I shall kill my children, but I shall punish myself also: and what do I care?" This is the aberration of soul which possesses great energy. For she did not know wherein lies the doing of that which we wish; that you cannot get this from without, nor yet by the alteration and new adaptation of things. Do not desire the man, and nothing which you desire will fall to happen: do not obstinately desire that he shall live with you: do not desire to remain in Corinth; and, in a word, desire nothing than that which God wills. And who shall hinder you? who shall compel you? No man shall compel you any more than he shall compel Zeus.
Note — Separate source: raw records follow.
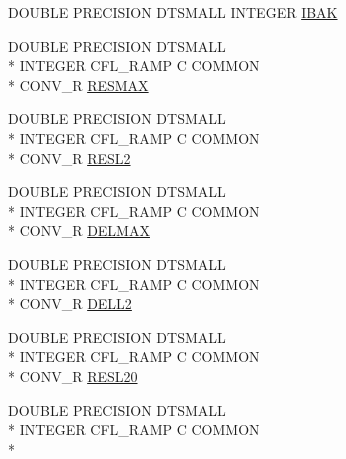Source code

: \begin{DoxyCompactItemize}
\item 
D\-O\-U\-B\-L\-E P\-R\-E\-C\-I\-S\-I\-O\-N D\-T\-S\-M\-A\-L\-L I\-N\-T\-E\-G\-E\-R \hyperlink{msa20_2home_2abonfi_2_c_f_d__codes_2_eul_f_s_83_82_83_2include_2conv_8com_aab06481a8652a66f0849ac8bba3eadca}{I\-B\-A\-K}
\item 
D\-O\-U\-B\-L\-E P\-R\-E\-C\-I\-S\-I\-O\-N D\-T\-S\-M\-A\-L\-L \\*
I\-N\-T\-E\-G\-E\-R C\-F\-L\-\_\-\-R\-A\-M\-P C C\-O\-M\-M\-O\-N \\*
C\-O\-N\-V\-\_\-\-R \hyperlink{msa20_2home_2abonfi_2_c_f_d__codes_2_eul_f_s_83_82_83_2include_2conv_8com_a5a9ca2e120b65c5a46caf09d3a3aff16}{R\-E\-S\-M\-A\-X}
\item 
D\-O\-U\-B\-L\-E P\-R\-E\-C\-I\-S\-I\-O\-N D\-T\-S\-M\-A\-L\-L \\*
I\-N\-T\-E\-G\-E\-R C\-F\-L\-\_\-\-R\-A\-M\-P C C\-O\-M\-M\-O\-N \\*
C\-O\-N\-V\-\_\-\-R \hyperlink{msa20_2home_2abonfi_2_c_f_d__codes_2_eul_f_s_83_82_83_2include_2conv_8com_a4c87ffcd683e561c462fb951f8fd3dba}{R\-E\-S\-L2}
\item 
D\-O\-U\-B\-L\-E P\-R\-E\-C\-I\-S\-I\-O\-N D\-T\-S\-M\-A\-L\-L \\*
I\-N\-T\-E\-G\-E\-R C\-F\-L\-\_\-\-R\-A\-M\-P C C\-O\-M\-M\-O\-N \\*
C\-O\-N\-V\-\_\-\-R \hyperlink{msa20_2home_2abonfi_2_c_f_d__codes_2_eul_f_s_83_82_83_2include_2conv_8com_a715eab8d5cd0cd49a247520cd432061c}{D\-E\-L\-M\-A\-X}
\item 
D\-O\-U\-B\-L\-E P\-R\-E\-C\-I\-S\-I\-O\-N D\-T\-S\-M\-A\-L\-L \\*
I\-N\-T\-E\-G\-E\-R C\-F\-L\-\_\-\-R\-A\-M\-P C C\-O\-M\-M\-O\-N \\*
C\-O\-N\-V\-\_\-\-R \hyperlink{msa20_2home_2abonfi_2_c_f_d__codes_2_eul_f_s_83_82_83_2include_2conv_8com_a95e10880467f92be3f5430f2d2ac274b}{D\-E\-L\-L2}
\item 
D\-O\-U\-B\-L\-E P\-R\-E\-C\-I\-S\-I\-O\-N D\-T\-S\-M\-A\-L\-L \\*
I\-N\-T\-E\-G\-E\-R C\-F\-L\-\_\-\-R\-A\-M\-P C C\-O\-M\-M\-O\-N \\*
C\-O\-N\-V\-\_\-\-R \hyperlink{msa20_2home_2abonfi_2_c_f_d__codes_2_eul_f_s_83_82_83_2include_2conv_8com_a7c9ea192bf2277352d3bf39c771cfdba}{R\-E\-S\-L20}
\item 
D\-O\-U\-B\-L\-E P\-R\-E\-C\-I\-S\-I\-O\-N D\-T\-S\-M\-A\-L\-L \\*
I\-N\-T\-E\-G\-E\-R C\-F\-L\-\_\-\-R\-A\-M\-P C C\-O\-M\-M\-O\-N \\*

\end{DoxyCompactItemize}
When you have such a guide, and your wishes and desires are the same as his, why do you fear disappointment? Give up your desire to wealth and your aversion to poverty, and you will be disappointed in the one, you will fall into the other. Well, give them up to health, and you will be unfortunate: give them up to magistracies, honours, country, friends, children, in a word to any of the things which are not in man's power. But give them up to Zeus and to the rest of the gods; surrender them to the gods, let the gods govern, let your desire and aversion be ranged on the side of the gods, and wherein will you be any longer unhappy? But if, lazy wretch, you envy, and complain, and are jealous, and fear, and never cease for a single day complaining both of yourself and of the gods, why do you still speak of being educated? What kind of an education, man? Do you mean that you have been employed about sophistical syllogisms? Will you not, if it is possible, unlearn all these things and begin from the beginning, and see at the same time that hitherto you have not even touched the matter; and then, commencing from this foundation, will you not build up all that comes after, so that nothing, may happen which you do not choose, and nothing shall fail to happen which you do choose?
Give me one young man who has come to the school with this intention, who is become a champion for this matter and says, "I give up everything else, and it is enough for me if "t shall ever be in my power to pass my life free from hindrance and free from trouble, and to stretch out my neck to all things like a free man, and to look up to heaven as a friend of God, and fear nothing that can happen." Let any of you point out such a man that I may "Come, young man, into the possession of that which is your own, it is your destiny to adorn philosophy: yours are these possessions, yours these books, yours these discourses." Then when he shall have laboured sufficiently and exercised himself in this of the matter, let him come to me again and say, "I desire to be free from passion and free from perturbation; and I wish as a pious man and a philosopher and a diligent person to know what is my duty to the gods, what to my parents, what to my brothers, what to my country, what to strangers." Come also to the second matter: this also is yours. "But I have now sufficiently studied the second part also, and I would gladly be secure and unshaken, and not only when I am awake, but also when I am asleep, and when I am filled with wine, and when I am melancholy."
Man, you are a god, you have great designs.
"No: but I wish to understand what Chrysippus says in his treatise of the Pseudomenos." Will you not hang yourself, wretch, with such your intention?
And what good will it do you? You will read the whole with sorrow, and you will speak to others trembling, Thus you also do. "Do you wish me, brother, to read to you, and you to me?" "You write excellently, my man; and you also excellently in the style of Xenophon, and you in the style of Plato, and you in the style of Antisthenes." Then, having told your dreams to one another, you return to the same things: your desires are the same, your aversions the same, your pursuits are the same, and your designs and purposes, you wish for the same things and work for the same.
In the next place you do not even seek for one to give you advice, but you are vexed if you hear such things. Then you say, "An ill-natured old fellow: when I was going away, he did not weep nor did he say, 'Into what danger you are going: if you come off safe, my child, I will burn lights.'
This is what a good-natured man would do." It will be a great thing for you if you do return safe, and it will be worth while to burn lights for such a person: for you ought to be immortal and exempt from disease.
Casting away then, as I say, this conceit of thinking that we know something useful, we I I must come to philosophy as we apply to geometry, and to music: but if we do not, we shall not even approach to proficiency, though we read all the collections and commentaries of Chrysippus and those of Antipater and Archedemus.